Return the data word for word. Pictures are to be omitted.
==== Extracted information
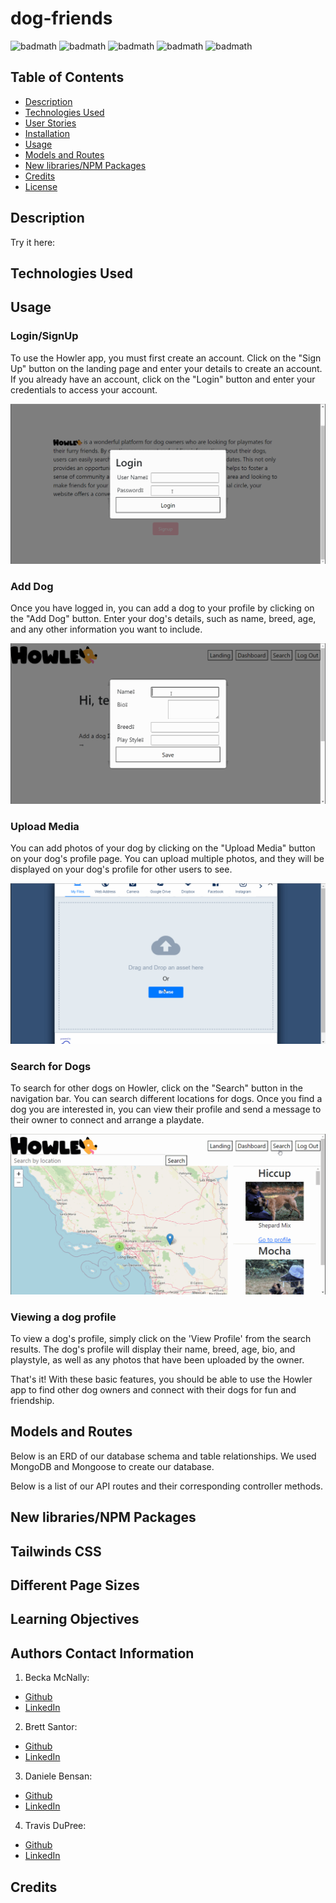# dog-friends
![badmath](https://jwt.io/img/badge-compatible.svg)
![badmath](https://img.shields.io/badge/Built%20With-MongoDB-brightgreen)
![badmath](https://img.shields.io/badge/Built%20With-React-blue)
![badmath](https://img.shields.io/badge/Built%20With-JavaScript-ff69b4)
![badmath](https://img.shields.io/badge/Built%20With-CSS-red)

## Table of Contents

* [Description](#description)
* [Technologies Used](#technologies-used)
* [User Stories](#user-stories)
* [Installation](#installation)
* [Usage](#usage)
* [Models and Routes](#models-and-routes)
* [New libraries/NPM Packages](#new-libraries/npm-packages)
* [Credits](#credits)
* [License](#license)

## Description 


Try it here: 

## Technologies Used



## Usage 

### Login/SignUp

To use the Howler app, you must first create an account. Click on the "Sign Up" button on the landing page and enter your details to create an account. If you already have an account, click on the "Login" button and enter your credentials to access your account.

![Login](./assets/login.gif)

### Add Dog
Once you have logged in, you can add a dog to your profile by clicking on the "Add Dog" button. Enter your dog's details, such as name, breed, age, and any other information you want to include.

![Add Dog](./assets/addDog.gif)


### Upload Media
You can add photos of your dog by clicking on the "Upload Media" button on your dog's profile page. You can upload multiple photos, and they will be displayed on your dog's profile for other users to see.


![Add Dog](./assets/uploadDog.gif)


### Search for Dogs
To search for other dogs on Howler, click on the "Search" button in the navigation bar. You can search different locations for dogs. Once you find a dog you are interested in, you can view their profile and send a message to their owner to connect and arrange a playdate.

![Alt text](./assets/DogSearch.gif)

### Viewing a dog profile
To view a dog's profile, simply click on the 'View Profile' from the search results. The dog's profile will display their name, breed, age, bio, and playstyle, as well as any photos that have been uploaded by the owner.





That's it! With these basic features, you should be able to use the Howler app to find other dog owners and connect with their dogs for fun and friendship.

## Models and Routes

Below is an ERD of our database schema and table relationships. We used MongoDB and Mongoose to create our database.



Below is a list of our API routes and their corresponding controller methods.
<!-- 
| Route | HTTP Verb | Description |
| ----- | --------- | ----------- |
| `/api/users` | `GET` | Get all users |
| `/api/users` | `POST` | Create a new user |
| `/api/users/:id` | `GET` | Get a user by id |
| `/api/users/:id` | `PUT` | Update a user by id |
| `/api/pins` | `GET` | Get all pins |
| `/api/pins` | `POST` | Create a new pin |
| `/api/pins/:id` | `GET` | Get a pin by id |
| `/api/pins/:id` | `PUT` | Update a pin by id |
| `/api/pins/:id` | `DELETE` | Delete a pin by id |
| `/api/trips` | `GET` | Get all trips |
| `/api/trips` | `POST` | Create a new trip |
| `/api/trips/:id` | `GET` | Get a trip by id |
| `/api/trips/:id` | `PUT` | Update a trip by id |
| `/api/trips/:id` | `DELETE` | Delete a trip by id |
| `/api/journals` | `GET` | Get all trip journals |
| `/api/journals` | `POST` | Create a new trip journal |
| `/api/journals/:id` | `GET` | Get a trip journal by id |
| `/api/journals/:id` | `PUT` | Update a trip journal by id |
| `/api/journals/:id` | `DELETE` | Delete a trip journal by id | -->

## New libraries/NPM Packages


## Tailwinds CSS


## Different Page Sizes


## Learning Objectives


## Authors Contact Information

1. Becka McNally:
  * [Github](https://github.com/beckamcnally/beckamcnally)
  * [LinkedIn](https://www.linkedin.com/in/becka-mcnally/)
2. Brett Santor:
  * [Github](https://github.com/BrettSantor) 
  * [LinkedIn](https://www.linkedin.com/in/brettsantor/)
3. Daniele Bensan:
  * [Github](https://github.com/DBBENSAN)
  * [LinkedIn](https://www.linkedin.com/in/danielebensan/)
4. Travis DuPree:
  * [Github](https://github.com/Traveye)
  * [LinkedIn](https://www.linkedin.com/in/travis-dupree-96380218b/)

## Credits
========
Your solution:
# dog-friends
![badmath](https://jwt.io/img/badge-compatible.svg)
![badmath](https://img.shields.io/badge/Built%20With-MongoDB-brightgreen)
![badmath](https://img.shields.io/badge/Built%20With-React-blue)
![badmath](https://img.shields.io/badge/Built%20With-JavaScript-ff69b4)
![badmath](https://img.shields.io/badge/Built%20With-CSS-red)

## Table of Contents

* [Description](#description)
* [Technologies Used](#technologies-used)
* [User Stories](#user-stories)
* [Installation](#installation)
* [Usage](#usage)
* [Models and Routes](#models-and-routes)
* [New libraries/NPM Packages](#new-libraries/npm-packages)
* [Credits](#credits)
* [License](#license)

## Description 


Try it here: 

## Technologies Used



## Usage 

### Login/SignUp

To use the Howler app, you must first create an account. Click on the "Sign Up" button on the landing page and enter your details to create an account. If you already have an account, click on the "Login" button and enter your credentials to access your account.

![Login](./assets/login.gif)

### Add Dog
Once you have logged in, you can add a dog to your profile by clicking on the "Add Dog" button. Enter your dog's details, such as name, breed, age, and any other information you want to include.

![Add Dog](./assets/addDog.gif)


### Upload Media
You can add photos of your dog by clicking on the "Upload Media" button on your dog's profile page. You can upload multiple photos, and they will be displayed on your dog's profile for other users to see.


![Add Dog](./assets/uploadDog.gif)


### Search for Dogs
To search for other dogs on Howler, click on the "Search" button in the navigation bar. You can search different locations for dogs. Once you find a dog you are interested in, you can view their profile and send a message to their owner to connect and arrange a playdate.

![Alt text](./assets/DogSearch.gif)

### Viewing a dog profile
To view a dog's profile, simply click on the 'View Profile' from the search results. The dog's profile will display their name, breed, age, bio, and playstyle, as well as any photos that have been uploaded by the owner.





That's it! With these basic features, you should be able to use the Howler app to find other dog owners and connect with their dogs for fun and friendship.

## Models and Routes

Below is an ERD of our database schema and table relationships. We used MongoDB and Mongoose to create our database.



Below is a list of our API routes and their corresponding controller methods.
<!-- 
| Route | HTTP Verb | Description |
| ----- | --------- | ----------- |
| `/api/users` | `GET` | Get all users |
| `/api/users` | `POST` | Create a new user |
| `/api/users/:id` | `GET` | Get a user by id |
| `/api/users/:id` | `PUT` | Update a user by id |
| `/api/pins` | `GET` | Get all pins |
| `/api/pins` | `POST` | Create a new pin |
| `/api/pins/:id` | `GET` | Get a pin by id |
| `/api/pins/:id` | `PUT` | Update a pin by id |
| `/api/pins/:id` | `DELETE` | Delete a pin by id |
| `/api/trips` | `GET` | Get all trips |
| `/api/trips` | `POST` | Create a new trip |
| `/api/trips/:id` | `GET` | Get a trip by id |
| `/api/trips/:id` | `PUT` | Update a trip by id |
| `/api/trips/:id` | `DELETE` | Delete a trip by id |
| `/api/journals` | `GET` | Get all trip journals |
| `/api/journals` | `POST` | Create a new trip journal |
| `/api/journals/:id` | `GET` | Get a trip journal by id |
| `/api/journals/:id` | `PUT` | Update a trip journal by id |
| `/api/journals/:id` | `DELETE` | Delete a trip journal by id | -->

## New libraries/NPM Packages


## Tailwinds CSS


## Different Page Sizes


## Learning Objectives


## Authors Contact Information

1. Becka McNally:
  * [Github](https://github.com/beckamcnally/beckamcnally)
  * [LinkedIn](https://www.linkedin.com/in/becka-mcnally/)
2. Brett Santor:
  * [Github](https://github.com/BrettSantor) 
  * [LinkedIn](https://www.linkedin.com/in/brettsantor/)
3. Daniele Bensan:
  * [Github](https://github.com/DBBENSAN)
  * [LinkedIn](https://www.linkedin.com/in/danielebensan/)
4. Travis DuPree:
  * [Github](https://github.com/Traveye)
  * [LinkedIn](https://www.linkedin.com/in/travis-dupree-96380218b/)

## Credits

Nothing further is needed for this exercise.